What is one thing you never noticed about yourself until you became a dad? I never realized how anal I could be. I always thought I had a relaxed, casual attitude. But as soon as I became a parent, when it came to my son, everything had to be right, as perfect as it could be.

How has your relationship with your partner evolved since having children, for better and/or worse? The evolution of our relationship can be tracked by how we’ve learned to communicate. Things have constantly improved. Every day, we get better at talking through things and resolving disputes. We were not good at that in the beginning.

What did you think you were prepared for — as a father — but weren’t? Feeding the baby during the first three months. I don’t know if I ever had more than two hours of sleep in a row!

How has your relationship with your own parents changed since you became a parent? My parents and I have definitely become closer. They love having a grandson and enjoy spoiling him, the trickle-down effect being that I get spoiled a bit, too. We talk a lot more and sharing our parenting experience has really given me insight into how and why they did things with me as a kid. Our relationship has never been better.

What’s one moment you’ve had with your kid(s) where you realized you were turning into your father? Sometimes I find myself telling my son to, “Go ask your mother.” I remember my dad saying this to me occasionally when I was a kid, never knew why he didn’t just say yes, now I get it. Raising kid(s) with your spouse is a team sport and the first time I did this, I realized that my dad was being a team player. I knew then I was becoming more like him.

What financial changes did you make to prepare for (or after having) kids? We really didn’t need to make any big changes. We’ve set up savings and college funds for our son. I quit working to stay at home, so if anything we took a financial hit, but it has been totally worth it. Being a stay-at-home dad is the best job I’ve ever had.

Is there something you especially miss about your life before kids? Adventure travel. Before my son was born I regularly spent months at a time abroad. I loved exploring people and places: Asia, South America, Europe … Now that we have a kid, I can’t just pack a bag and go. We have family outside the United States and have done a few trips but it’s just not the same. When you travel with a young child you’re restricted to child-friendly activities on their schedule. As long as there are still wild places to explore when our son is older, I’ll be looking forward to the day when his old man can show him how it’s done.

What do you feel is the single biggest compromise you’ve had to make for the benefit of your kids/family? Time for myself. When you have a kid, your time no longer belongs to you, it belongs to them. I try to sneak some back at the end of each day by staying up a few extra hours after the family goes to bed. Otherwise I don’t think I’d have the space I need to relax.

Before vs. after you became a dad, what was your …

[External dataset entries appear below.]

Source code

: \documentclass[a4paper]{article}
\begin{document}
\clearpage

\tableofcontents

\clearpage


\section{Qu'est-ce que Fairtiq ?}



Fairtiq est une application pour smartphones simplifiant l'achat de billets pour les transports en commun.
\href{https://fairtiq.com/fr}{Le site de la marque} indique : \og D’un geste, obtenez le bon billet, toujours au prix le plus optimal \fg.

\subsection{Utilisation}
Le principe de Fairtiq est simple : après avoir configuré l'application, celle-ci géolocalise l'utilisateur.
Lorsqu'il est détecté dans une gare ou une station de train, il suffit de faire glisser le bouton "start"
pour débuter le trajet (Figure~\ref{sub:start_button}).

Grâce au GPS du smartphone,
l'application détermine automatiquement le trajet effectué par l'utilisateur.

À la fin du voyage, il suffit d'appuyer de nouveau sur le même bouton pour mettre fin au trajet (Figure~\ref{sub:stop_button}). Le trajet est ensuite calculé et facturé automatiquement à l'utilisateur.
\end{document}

Ideal Saturday night? Before: Go out with friends, dinner, maybe a bar or brewery, sports event or a show. After: Good food for dinner that doesn’t generate a bunch of dirty dishes or mess up the kitchen. A beer or two. Some quiet time. A good book.
Ideal lazy Sunday? Before: Morning Coffee and breakfast, some time in the sun and at the pool, an afternoon movie and dinner out. After: A few hours to watch a sports game in between parenting responsibilities.
Wakeup time? Before: Whenever. After: Most days 7:00 am. If I’m lucky, I get to sleep until 8:00 am.
Bedtime? Before: Unless I had to be up super early for work, 2:00 am or later. After: Always midnight.
Perfect vacation? Before: Months away in exotic locations exploring cultures and peoples firsthand. After: I don’t even know where to start or if I even have a clear idea of what a perfect vacation with a kid would be.